## Exercise description
Filter the records below for the word "pleinement". Keep each line that has it.

(Saved data entries)

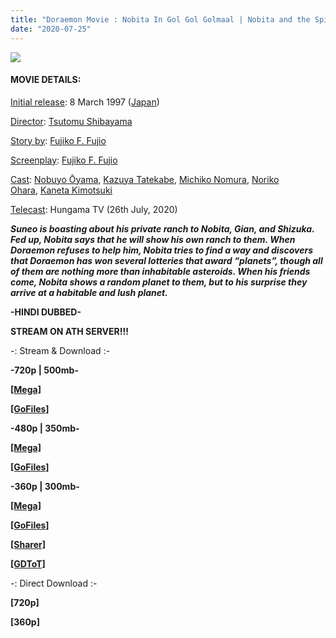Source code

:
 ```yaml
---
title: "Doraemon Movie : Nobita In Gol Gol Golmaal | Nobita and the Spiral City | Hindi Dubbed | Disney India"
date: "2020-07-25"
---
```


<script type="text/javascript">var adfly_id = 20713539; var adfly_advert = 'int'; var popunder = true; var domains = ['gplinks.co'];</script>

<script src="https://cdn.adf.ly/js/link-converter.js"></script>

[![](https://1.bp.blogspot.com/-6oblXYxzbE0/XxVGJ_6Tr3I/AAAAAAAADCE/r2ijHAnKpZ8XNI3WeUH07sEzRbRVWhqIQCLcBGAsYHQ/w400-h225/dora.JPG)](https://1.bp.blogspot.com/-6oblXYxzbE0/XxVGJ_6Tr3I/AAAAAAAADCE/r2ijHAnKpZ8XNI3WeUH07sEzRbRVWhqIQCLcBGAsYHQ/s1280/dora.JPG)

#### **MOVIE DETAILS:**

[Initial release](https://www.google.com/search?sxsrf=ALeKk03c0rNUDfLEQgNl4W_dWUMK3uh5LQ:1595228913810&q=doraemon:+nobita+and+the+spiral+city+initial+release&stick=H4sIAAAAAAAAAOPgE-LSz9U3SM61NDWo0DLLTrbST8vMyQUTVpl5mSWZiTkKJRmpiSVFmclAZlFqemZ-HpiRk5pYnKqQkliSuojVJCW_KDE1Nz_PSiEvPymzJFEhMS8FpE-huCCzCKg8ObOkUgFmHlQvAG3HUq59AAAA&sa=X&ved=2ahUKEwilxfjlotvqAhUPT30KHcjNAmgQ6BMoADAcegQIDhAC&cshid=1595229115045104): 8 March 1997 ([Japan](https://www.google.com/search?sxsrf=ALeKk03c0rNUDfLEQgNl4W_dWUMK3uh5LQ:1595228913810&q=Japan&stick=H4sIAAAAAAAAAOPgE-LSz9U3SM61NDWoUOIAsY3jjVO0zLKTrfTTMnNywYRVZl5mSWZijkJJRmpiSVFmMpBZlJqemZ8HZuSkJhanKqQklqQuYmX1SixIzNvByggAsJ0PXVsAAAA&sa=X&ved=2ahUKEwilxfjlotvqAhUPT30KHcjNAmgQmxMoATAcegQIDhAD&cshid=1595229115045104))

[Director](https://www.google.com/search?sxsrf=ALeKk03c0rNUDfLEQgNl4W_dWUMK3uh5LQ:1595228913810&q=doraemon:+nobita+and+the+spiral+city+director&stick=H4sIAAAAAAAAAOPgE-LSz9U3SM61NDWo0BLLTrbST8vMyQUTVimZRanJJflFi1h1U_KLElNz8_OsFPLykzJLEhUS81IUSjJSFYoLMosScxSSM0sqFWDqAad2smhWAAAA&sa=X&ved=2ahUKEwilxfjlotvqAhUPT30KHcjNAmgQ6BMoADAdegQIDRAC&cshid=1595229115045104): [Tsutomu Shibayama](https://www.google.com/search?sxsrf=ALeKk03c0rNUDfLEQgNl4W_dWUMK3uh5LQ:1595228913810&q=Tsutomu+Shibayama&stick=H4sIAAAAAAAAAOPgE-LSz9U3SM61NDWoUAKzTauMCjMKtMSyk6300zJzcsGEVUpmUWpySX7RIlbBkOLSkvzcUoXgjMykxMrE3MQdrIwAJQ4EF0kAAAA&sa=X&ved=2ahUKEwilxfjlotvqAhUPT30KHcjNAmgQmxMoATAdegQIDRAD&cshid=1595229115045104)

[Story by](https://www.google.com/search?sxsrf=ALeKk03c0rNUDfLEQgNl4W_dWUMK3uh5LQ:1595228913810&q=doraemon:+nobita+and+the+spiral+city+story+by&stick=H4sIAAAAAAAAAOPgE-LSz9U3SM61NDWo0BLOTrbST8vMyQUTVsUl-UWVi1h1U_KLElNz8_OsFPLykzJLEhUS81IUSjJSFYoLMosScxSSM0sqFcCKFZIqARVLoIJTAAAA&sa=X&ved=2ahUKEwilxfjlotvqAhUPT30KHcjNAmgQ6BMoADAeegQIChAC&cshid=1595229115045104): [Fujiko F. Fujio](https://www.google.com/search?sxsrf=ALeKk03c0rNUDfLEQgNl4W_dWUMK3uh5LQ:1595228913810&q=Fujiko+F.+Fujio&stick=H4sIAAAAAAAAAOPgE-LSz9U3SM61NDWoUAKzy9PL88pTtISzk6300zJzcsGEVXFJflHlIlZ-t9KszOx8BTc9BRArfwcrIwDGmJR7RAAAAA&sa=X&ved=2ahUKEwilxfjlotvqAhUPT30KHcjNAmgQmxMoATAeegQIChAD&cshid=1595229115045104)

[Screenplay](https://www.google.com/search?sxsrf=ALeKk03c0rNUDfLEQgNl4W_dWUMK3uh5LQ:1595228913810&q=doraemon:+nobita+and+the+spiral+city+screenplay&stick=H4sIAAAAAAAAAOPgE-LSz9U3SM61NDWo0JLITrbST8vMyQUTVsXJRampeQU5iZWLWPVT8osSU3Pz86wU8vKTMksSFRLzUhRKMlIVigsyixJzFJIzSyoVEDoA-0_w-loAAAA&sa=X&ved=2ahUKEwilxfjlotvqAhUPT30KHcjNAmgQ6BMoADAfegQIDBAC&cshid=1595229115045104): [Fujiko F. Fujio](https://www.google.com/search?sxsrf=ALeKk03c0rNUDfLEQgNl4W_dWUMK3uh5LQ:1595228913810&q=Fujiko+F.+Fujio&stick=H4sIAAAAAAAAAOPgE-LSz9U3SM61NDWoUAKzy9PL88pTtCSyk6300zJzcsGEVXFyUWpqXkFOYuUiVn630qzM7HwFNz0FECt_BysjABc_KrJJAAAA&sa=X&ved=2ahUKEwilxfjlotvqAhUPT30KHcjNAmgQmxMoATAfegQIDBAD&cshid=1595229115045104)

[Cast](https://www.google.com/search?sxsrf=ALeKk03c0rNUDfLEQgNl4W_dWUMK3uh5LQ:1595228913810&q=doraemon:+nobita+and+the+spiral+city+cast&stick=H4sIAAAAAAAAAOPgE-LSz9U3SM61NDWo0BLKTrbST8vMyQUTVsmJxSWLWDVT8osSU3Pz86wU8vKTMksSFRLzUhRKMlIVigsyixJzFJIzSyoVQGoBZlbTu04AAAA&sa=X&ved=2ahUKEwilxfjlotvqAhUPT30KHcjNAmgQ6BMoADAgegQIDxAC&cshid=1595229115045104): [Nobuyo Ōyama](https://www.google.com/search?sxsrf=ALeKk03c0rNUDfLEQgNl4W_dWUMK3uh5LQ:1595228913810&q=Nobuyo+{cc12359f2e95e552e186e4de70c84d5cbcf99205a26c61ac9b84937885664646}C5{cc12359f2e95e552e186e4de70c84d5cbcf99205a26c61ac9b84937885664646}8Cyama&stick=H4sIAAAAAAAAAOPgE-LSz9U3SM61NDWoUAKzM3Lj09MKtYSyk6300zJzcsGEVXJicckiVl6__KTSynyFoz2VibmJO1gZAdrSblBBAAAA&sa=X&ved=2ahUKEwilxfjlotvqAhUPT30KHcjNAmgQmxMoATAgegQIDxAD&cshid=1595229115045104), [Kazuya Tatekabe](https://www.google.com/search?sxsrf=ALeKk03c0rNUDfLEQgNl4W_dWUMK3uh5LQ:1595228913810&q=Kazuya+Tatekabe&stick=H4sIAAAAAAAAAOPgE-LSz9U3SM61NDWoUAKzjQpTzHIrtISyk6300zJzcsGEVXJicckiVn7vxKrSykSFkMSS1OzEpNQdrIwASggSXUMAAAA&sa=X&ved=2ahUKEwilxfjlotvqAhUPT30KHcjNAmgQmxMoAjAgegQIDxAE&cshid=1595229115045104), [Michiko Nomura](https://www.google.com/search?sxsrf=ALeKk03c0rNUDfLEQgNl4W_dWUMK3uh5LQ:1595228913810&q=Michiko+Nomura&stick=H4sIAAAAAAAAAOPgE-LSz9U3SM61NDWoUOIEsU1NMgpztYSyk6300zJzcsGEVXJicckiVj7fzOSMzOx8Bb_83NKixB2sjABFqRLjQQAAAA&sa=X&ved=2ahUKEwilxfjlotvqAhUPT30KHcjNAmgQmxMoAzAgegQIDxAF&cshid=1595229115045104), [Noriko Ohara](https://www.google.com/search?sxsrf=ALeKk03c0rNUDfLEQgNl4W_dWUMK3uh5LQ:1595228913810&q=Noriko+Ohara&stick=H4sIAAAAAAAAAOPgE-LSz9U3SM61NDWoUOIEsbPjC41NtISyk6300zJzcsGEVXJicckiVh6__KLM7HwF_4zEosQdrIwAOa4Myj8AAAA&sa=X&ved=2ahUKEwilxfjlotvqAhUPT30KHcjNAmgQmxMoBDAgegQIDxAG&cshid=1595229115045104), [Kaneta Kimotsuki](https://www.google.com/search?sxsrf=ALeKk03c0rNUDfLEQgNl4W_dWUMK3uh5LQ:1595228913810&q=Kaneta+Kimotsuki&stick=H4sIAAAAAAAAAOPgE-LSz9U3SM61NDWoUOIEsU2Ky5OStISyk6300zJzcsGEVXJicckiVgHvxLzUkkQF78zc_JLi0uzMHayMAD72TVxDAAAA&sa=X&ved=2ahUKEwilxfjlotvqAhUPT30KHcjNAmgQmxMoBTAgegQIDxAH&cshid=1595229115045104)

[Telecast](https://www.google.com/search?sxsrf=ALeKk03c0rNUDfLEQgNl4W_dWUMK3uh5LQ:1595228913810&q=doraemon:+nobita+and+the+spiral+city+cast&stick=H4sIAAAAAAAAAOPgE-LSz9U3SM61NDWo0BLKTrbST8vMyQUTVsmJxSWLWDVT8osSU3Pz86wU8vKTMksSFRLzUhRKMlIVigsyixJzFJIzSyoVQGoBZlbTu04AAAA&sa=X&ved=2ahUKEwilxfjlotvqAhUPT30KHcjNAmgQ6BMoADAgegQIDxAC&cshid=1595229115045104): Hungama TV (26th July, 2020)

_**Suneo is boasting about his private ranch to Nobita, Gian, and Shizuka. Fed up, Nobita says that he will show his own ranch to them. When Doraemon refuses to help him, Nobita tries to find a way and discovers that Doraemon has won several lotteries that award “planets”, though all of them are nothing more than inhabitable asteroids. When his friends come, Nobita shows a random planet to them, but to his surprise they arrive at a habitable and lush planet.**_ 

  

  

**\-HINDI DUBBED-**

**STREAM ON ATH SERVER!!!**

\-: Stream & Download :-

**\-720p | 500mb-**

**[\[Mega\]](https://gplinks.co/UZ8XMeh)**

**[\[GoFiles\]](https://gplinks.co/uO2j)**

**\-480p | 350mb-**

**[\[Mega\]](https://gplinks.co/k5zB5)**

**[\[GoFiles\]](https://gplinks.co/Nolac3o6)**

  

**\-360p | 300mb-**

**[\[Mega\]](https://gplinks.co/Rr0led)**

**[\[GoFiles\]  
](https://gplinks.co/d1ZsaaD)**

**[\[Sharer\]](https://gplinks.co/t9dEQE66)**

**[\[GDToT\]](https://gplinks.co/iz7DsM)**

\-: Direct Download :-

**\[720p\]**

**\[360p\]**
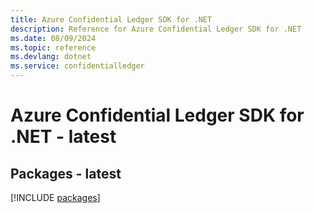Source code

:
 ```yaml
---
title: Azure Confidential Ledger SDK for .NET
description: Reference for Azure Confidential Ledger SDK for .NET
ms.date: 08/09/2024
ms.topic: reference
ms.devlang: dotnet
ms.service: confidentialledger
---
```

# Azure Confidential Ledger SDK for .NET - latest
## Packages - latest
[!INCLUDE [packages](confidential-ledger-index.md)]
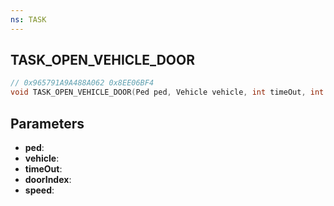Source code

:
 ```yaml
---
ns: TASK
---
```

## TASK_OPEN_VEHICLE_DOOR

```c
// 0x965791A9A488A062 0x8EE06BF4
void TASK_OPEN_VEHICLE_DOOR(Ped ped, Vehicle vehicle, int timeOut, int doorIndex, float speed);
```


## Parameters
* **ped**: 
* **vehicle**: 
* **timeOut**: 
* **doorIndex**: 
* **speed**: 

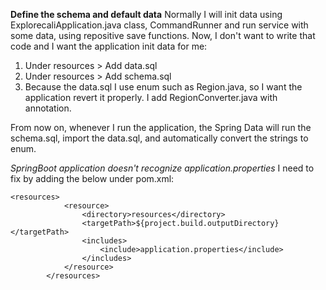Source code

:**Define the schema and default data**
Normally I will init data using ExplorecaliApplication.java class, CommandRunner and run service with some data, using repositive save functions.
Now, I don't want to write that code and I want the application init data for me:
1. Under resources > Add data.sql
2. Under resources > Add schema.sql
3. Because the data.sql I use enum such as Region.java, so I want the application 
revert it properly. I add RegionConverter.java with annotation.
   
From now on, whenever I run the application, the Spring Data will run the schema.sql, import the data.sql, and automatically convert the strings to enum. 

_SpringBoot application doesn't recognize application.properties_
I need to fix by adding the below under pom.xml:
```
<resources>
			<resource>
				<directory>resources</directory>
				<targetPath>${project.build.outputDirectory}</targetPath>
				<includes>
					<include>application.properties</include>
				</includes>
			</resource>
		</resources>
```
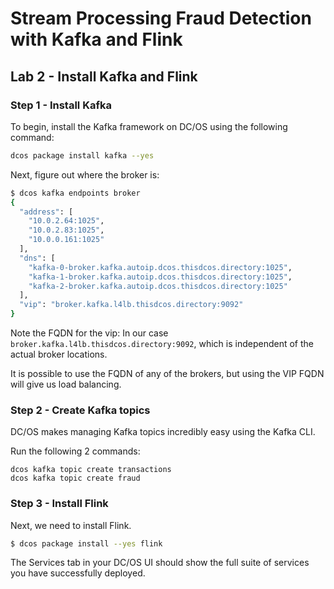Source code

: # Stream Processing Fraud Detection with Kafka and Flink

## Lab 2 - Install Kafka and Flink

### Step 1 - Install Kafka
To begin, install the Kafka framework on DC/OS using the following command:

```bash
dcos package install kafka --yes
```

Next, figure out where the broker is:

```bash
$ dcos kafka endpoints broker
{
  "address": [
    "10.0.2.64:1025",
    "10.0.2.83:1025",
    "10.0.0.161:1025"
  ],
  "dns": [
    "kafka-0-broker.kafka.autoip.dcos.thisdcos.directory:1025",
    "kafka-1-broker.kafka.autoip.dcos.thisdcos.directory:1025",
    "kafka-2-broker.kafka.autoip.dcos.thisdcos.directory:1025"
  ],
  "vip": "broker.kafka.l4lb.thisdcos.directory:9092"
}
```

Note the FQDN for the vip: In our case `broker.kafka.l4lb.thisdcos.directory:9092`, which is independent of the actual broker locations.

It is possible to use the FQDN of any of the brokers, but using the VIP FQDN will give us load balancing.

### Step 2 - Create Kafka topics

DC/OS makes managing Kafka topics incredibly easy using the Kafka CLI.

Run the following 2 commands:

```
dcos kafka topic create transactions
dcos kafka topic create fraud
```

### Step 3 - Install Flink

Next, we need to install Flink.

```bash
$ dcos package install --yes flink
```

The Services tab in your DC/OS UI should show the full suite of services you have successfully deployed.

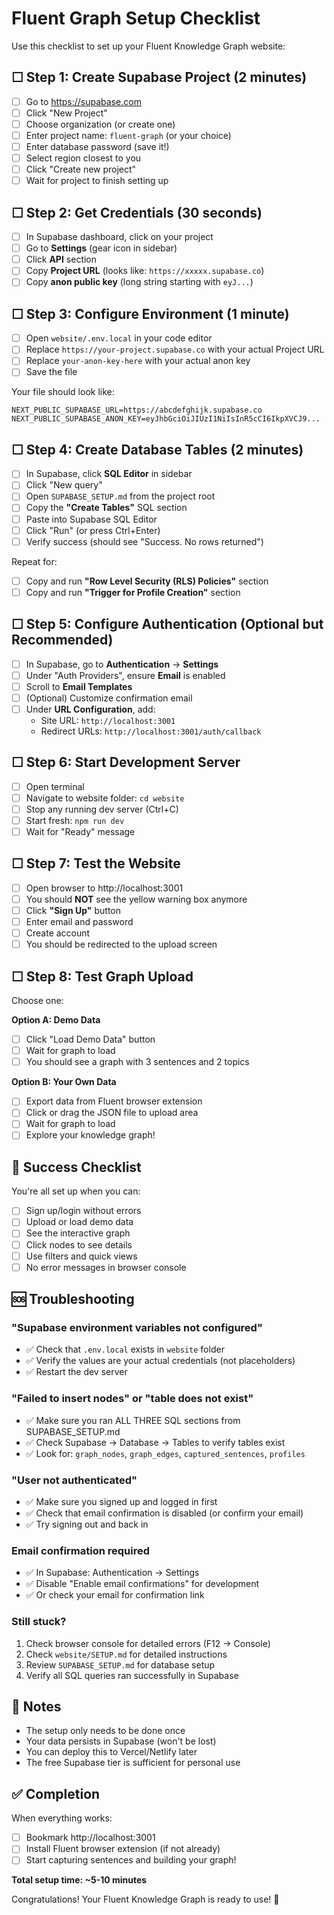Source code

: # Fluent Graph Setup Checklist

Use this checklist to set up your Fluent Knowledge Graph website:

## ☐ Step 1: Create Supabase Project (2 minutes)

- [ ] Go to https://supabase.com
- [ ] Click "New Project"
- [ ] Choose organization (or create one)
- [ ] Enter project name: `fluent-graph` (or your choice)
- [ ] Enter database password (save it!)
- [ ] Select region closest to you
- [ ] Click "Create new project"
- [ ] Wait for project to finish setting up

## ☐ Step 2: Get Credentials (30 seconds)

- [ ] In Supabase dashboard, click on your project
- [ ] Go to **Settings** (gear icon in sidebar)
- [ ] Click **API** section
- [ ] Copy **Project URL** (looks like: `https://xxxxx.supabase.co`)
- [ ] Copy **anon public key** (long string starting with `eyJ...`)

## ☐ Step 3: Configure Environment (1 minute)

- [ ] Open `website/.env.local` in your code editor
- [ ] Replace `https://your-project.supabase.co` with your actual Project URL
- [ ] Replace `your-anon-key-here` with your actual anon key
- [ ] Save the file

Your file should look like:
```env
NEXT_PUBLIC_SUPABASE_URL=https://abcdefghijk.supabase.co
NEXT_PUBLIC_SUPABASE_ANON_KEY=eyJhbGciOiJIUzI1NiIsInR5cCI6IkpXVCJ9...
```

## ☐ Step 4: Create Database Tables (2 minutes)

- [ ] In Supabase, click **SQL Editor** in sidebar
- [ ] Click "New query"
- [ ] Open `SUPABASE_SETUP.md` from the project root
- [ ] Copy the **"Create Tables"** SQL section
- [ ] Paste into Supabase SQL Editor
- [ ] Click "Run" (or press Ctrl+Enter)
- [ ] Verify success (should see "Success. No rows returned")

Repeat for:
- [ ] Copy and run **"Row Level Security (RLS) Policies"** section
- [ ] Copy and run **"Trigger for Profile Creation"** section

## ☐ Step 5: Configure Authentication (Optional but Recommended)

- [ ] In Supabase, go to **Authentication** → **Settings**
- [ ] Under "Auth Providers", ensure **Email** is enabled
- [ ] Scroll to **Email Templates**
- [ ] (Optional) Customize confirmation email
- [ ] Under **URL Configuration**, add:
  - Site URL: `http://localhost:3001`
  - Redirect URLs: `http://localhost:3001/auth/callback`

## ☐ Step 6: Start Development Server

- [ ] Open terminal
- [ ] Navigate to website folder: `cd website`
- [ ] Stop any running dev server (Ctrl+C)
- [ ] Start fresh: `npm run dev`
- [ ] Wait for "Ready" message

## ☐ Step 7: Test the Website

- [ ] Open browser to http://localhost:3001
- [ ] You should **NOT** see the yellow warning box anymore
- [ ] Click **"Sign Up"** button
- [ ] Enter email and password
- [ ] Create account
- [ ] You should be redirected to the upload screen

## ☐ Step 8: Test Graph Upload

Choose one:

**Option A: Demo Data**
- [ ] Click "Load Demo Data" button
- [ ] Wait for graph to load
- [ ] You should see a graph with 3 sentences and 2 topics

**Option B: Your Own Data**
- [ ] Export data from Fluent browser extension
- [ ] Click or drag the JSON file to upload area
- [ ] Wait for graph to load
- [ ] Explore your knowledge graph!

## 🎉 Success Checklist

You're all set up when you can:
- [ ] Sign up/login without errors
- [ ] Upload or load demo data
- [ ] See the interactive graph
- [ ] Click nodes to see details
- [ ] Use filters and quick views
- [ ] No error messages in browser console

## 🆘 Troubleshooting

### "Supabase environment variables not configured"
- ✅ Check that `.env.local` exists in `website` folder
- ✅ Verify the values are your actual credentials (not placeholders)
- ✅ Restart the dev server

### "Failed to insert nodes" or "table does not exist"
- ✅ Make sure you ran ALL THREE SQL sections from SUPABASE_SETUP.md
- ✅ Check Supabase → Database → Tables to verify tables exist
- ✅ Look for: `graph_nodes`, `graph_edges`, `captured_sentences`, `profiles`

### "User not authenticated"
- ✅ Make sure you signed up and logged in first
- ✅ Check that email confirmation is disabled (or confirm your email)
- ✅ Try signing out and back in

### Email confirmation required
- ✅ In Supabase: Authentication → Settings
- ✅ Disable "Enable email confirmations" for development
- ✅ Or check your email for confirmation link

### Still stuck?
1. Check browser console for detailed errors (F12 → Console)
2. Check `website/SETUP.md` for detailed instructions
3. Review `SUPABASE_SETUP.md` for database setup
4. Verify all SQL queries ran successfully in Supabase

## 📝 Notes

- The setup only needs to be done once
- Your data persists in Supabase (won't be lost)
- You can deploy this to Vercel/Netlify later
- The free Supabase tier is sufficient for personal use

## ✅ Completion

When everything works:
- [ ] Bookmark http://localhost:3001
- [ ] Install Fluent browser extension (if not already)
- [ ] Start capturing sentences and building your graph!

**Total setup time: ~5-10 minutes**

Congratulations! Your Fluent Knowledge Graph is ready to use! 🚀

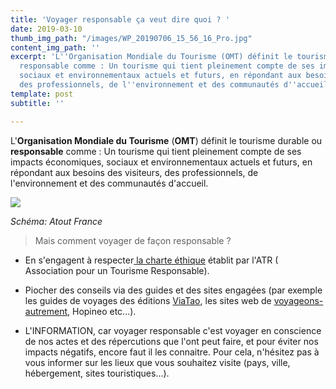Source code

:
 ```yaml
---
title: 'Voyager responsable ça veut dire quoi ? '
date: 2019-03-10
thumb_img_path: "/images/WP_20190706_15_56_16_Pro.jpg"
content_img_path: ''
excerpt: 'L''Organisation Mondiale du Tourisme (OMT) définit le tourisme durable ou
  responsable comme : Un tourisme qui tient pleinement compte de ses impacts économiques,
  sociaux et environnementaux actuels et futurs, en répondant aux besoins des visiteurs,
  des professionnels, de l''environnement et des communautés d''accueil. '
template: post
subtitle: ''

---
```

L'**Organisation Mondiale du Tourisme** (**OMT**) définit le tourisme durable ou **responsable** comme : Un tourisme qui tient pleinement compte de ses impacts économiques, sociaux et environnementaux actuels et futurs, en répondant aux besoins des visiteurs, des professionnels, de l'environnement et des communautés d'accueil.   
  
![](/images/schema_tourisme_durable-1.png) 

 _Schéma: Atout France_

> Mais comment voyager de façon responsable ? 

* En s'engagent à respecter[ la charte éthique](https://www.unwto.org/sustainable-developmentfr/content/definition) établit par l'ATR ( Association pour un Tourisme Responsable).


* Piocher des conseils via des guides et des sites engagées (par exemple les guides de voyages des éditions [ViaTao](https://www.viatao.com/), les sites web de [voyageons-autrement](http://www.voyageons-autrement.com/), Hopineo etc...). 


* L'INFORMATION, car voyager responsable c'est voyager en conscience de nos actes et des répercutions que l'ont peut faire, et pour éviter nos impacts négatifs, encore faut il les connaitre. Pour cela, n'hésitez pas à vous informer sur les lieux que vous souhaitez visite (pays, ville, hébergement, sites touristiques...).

## Result for this exercise
  responsable comme : Un tourisme qui tient pleinement compte de ses impacts économiques,
L'**Organisation Mondiale du Tourisme** (**OMT**) définit le tourisme durable ou **responsable** comme : Un tourisme qui tient pleinement compte de ses impacts économiques, sociaux et environnementaux actuels et futurs, en répondant aux besoins des visiteurs, des professionnels, de l'environnement et des communautés d'accueil.   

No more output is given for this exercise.